Berita Terkini dari ANTARA

  • BAGAIMANA MENJADI WARTAWAN PROFESIONAL?

    BAGAIMANA MENJADI WARTAWAN PROFESIONAL?


    Banyak masyarakat pada umumnya, yang ingin menjadi wartawan. Motifnya macam-macam. Ada yang beranggapan, menjadi wartawan itu keren, bergengsi, dapat masuk ke mana-mana, bisa ketemu dengan pejabat atau artis untuk wawancara, dan sebagainya. Persepsi seperti itu sesungguhnya salah, bahkan menyesatkan.


    Profesi wartawan bukan untuk ”gagah-gagahan”. Profesi ini sangat jauh dari persepsi yang sepele seperti itu. Dunia pers, dengan demikian juga wartawan, adalah kepanjangan tangan publik, penyambung lidah rakyat, terutama rakyat yang tertindas, the silence majority. Bahkan dalam negara yang demokratis, pers merupakan the fourth estate (pilar ke empat) dari sistem demokrasi, di samping eksekutif, legislatif, yudikatif. Luar biasa, bukan?


    Untuk dapat menjalani profesi wartawan yang benar, serius, sungguh-sungguh, Anda harus memenuhi tiga hal. Bolehlah kita sebut sebagai ”trilogi jurnalisme”. Pertama, Anda harus profesional. Bukan hanya wartawan, semua profesi, jabatan, pekerjaan, sesungguhnya harus dikerjakan secara profesional. Wartawan yang profesional ialah yang memahami tugasnya, yang memiliki skill (ketrampilan), seperti melakukan reportase, wawancara, dan menulis berita atau feature yang bagus dan akurat, dengan bahasa Indonesia yang baik dan benar. Jika Anda tidak mampu menggunakan bahasa Indonesia yang baik dan benar, bisa disebut tidak profesional.

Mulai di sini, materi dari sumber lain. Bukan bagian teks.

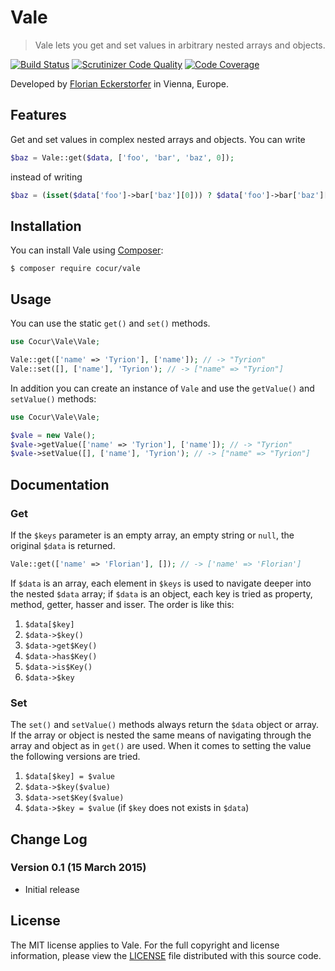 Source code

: Vale
====

> Vale lets you get and set values in arbitrary nested arrays and objects.

[![Build Status](https://img.shields.io/travis/cocur/vale/master.svg?style=flat)](https://travis-ci.org/cocur/vale)
[![Scrutinizer Code Quality](https://img.shields.io/scrutinizer/g/cocur/vale.svg?style=flat)](https://scrutinizer-ci.com/g/cocur/vale/?branch=master)
[![Code Coverage](https://img.shields.io/scrutinizer/coverage/g/cocur/vale.svg?style=flat)](https://scrutinizer-ci.com/g/cocur/vale/?branch=master)
 
Developed by [Florian Eckerstorfer](https://florian.ec) in Vienna, Europe.


Features
--------

Get and set values in complex nested arrays and objects. You can write

```php
$baz = Vale::get($data, ['foo', 'bar', 'baz', 0]);
```

instead of writing

```php
$baz = (isset($data['foo']->bar['baz'][0])) ? $data['foo']->bar['baz'][0] : null;
```


Installation
------------

You can install Vale using [Composer](https://getcomposer.org):

```shell
$ composer require cocur/vale
```


Usage
-----

You can use the static `get()` and `set()` methods.

```php
use Cocur\Vale\Vale;

Vale::get(['name' => 'Tyrion'], ['name']); // -> "Tyrion"
Vale::set([], ['name'], 'Tyrion'); // -> ["name" => "Tyrion"]
```

In addition you can create an instance of `Vale` and use the `getValue()` and `setValue()` methods:

```php
use Cocur\Vale\Vale;

$vale = new Vale();
$vale->getValue(['name' => 'Tyrion'], ['name']); // -> "Tyrion"
$vale->setValue([], ['name'], 'Tyrion'); // -> ["name" => "Tyrion"]
```


Documentation
-------------

### Get

If the `$keys` parameter is an empty array, an empty string or `null`, the original `$data` is returned.

```php
Vale::get(['name' => 'Florian'], []); // -> ['name' => 'Florian']
```

If `$data` is an array, each element in `$keys` is used to navigate deeper into the nested `$data` array; if `$data`
is an object, each key is tried as property, method, getter, hasser and isser. The order is like this:

1. `$data[$key]`
2. `$data->$key()`
3. `$data->get$Key()`
4. `$data->has$Key()`
5. `$data->is$Key()`
6. `$data->$key`

### Set

The `set()` and `setValue()` methods always return the `$data` object or array. If the array or object is nested the
same means of navigating through the array and object as in `get()` are used. When it comes to setting the value
the following versions are tried.

1. `$data[$key] = $value`
2. `$data->$key($value)`
3. `$data->set$Key($value)`
4. `$data->$key = $value` (if `$key` does not exists in `$data`)


Change Log
----------

### Version 0.1 (15 March 2015)

- Initial release


License
-------

The MIT license applies to Vale. For the full copyright and license information, please view the 
[LICENSE](https://github.com/cocur/vale/blob/master/LICENSE) file distributed with this source code.
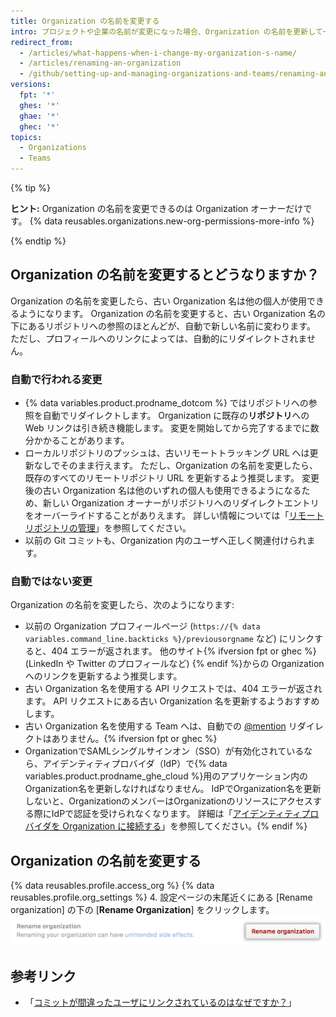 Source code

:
 ```yaml
---
title: Organization の名前を変更する
intro: プロジェクトや企業の名前が変更になった場合、Organization の名前を更新して一致させることができます。
redirect_from:
  - /articles/what-happens-when-i-change-my-organization-s-name/
  - /articles/renaming-an-organization
  - /github/setting-up-and-managing-organizations-and-teams/renaming-an-organization
versions:
  fpt: '*'
  ghes: '*'
  ghae: '*'
  ghec: '*'
topics:
  - Organizations
  - Teams
---
```


{% tip %}

**ヒント:** Organization の名前を変更できるのは Organization オーナーだけです。 {% data reusables.organizations.new-org-permissions-more-info %}

{% endtip %}

## Organization の名前を変更するとどうなりますか？

Organization の名前を変更したら、古い Organization 名は他の個人が使用できるようになります。 Organization の名前を変更すると、古い Organization 名の下にあるリポジトリへの参照のほとんどが、自動で新しい名前に変わります。 ただし、プロフィールへのリンクによっては、自動的にリダイレクトされません。

### 自動で行われる変更

- {% data variables.product.prodname_dotcom %} ではリポジトリへの参照を自動でリダイレクトします。  Organization に既存の**リポジトリ**への Web リンクは引き続き機能します。 変更を開始してから完了するまでに数分かかることがあります。
- ローカルリポジトリのプッシュは、古いリモートトラッキング URL へは更新なしでそのまま行えます。 ただし、Organization の名前を変更したら、既存のすべてのリモートリポジトリ URL を更新するよう推奨します。 変更後の古い Organization 名は他のいずれの個人も使用できるようになるため、新しい Organization オーナーがリポジトリへのリダイレクトエントリをオーバーライドすることがありえます。 詳しい情報については「[リモートリポジトリの管理](/github/getting-started-with-github/managing-remote-repositories)」を参照してください。
- 以前の Git コミットも、Organization 内のユーザへ正しく関連付けられます。

### 自動ではない変更

Organization の名前を変更したら、次のようになります:
- 以前の Organization プロフィールページ (`https://{% data variables.command_line.backticks %}/previousorgname` など) にリンクすると、404 エラーが返されます。 他のサイト{% ifversion fpt or ghec %} (LinkedIn や Twitter のプロフィールなど) {% endif %}からの Organization へのリンクを更新するよう推奨します。
- 古い Organization 名を使用する API リクエストでは、404 エラーが返されます。 API リクエストにある古い Organization 名を更新するようおすすめします。
- 古い Organization 名を使用する Team へは、自動での [@mention](/articles/basic-writing-and-formatting-syntax/#mentioning-people-and-teams) リダイレクトはありません。{% ifversion fpt or ghec %}
- OrganizationでSAMLシングルサインオン（SSO）が有効化されているなら、アイデンティティプロバイダ（IdP）で{% data variables.product.prodname_ghe_cloud %}用のアプリケーション内のOrganization名を更新しなければなりません。 IdPでOrganization名を更新しないと、OrganizationのメンバーはOrganizationのリソースにアクセスする際にIdPで認証を受けられなくなります。 詳細は「[アイデンティティプロバイダを Organization に接続する](/github/setting-up-and-managing-organizations-and-teams/connecting-your-identity-provider-to-your-organization)」を参照してください。{% endif %}

## Organization の名前を変更する

{% data reusables.profile.access_org %}
{% data reusables.profile.org_settings %}
4. 設定ページの末尾近くにある [Rename organization] の下の [**Rename Organization**] をクリックします。 ![[Rename organization] ボタン](/assets/images/help/settings/settings-rename-organization.png)

## 参考リンク

* 「[コミットが間違ったユーザにリンクされているのはなぜですか？](/pull-requests/committing-changes-to-your-project/troubleshooting-commits/why-are-my-commits-linked-to-the-wrong-user)」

    Tapi, profesional saja tidaklah cukup. Anda mesti mengenal apa yang disebut ”integritas,” kejujuran, dalam pengertian bahwa sebagai wartawan Anda mesti jujur (dan paham) terhadap profesi, menyadari jatidiri Anda sebagai kepanjangan tangan dari aspirasi publik, kepada siapa Anda semestinya bertanggungjawab secara moral. Profesional dan punya integritas belum lengkap jika Anda tidak memiliki sikap independen, sebagai bagian yang integral dari ”trilogi jurnalisme,” yaitu profesional, integritas dan independen, tidak berpihak, obyektif, dan hanya berpihak atau bertanggung jawab kepada publik.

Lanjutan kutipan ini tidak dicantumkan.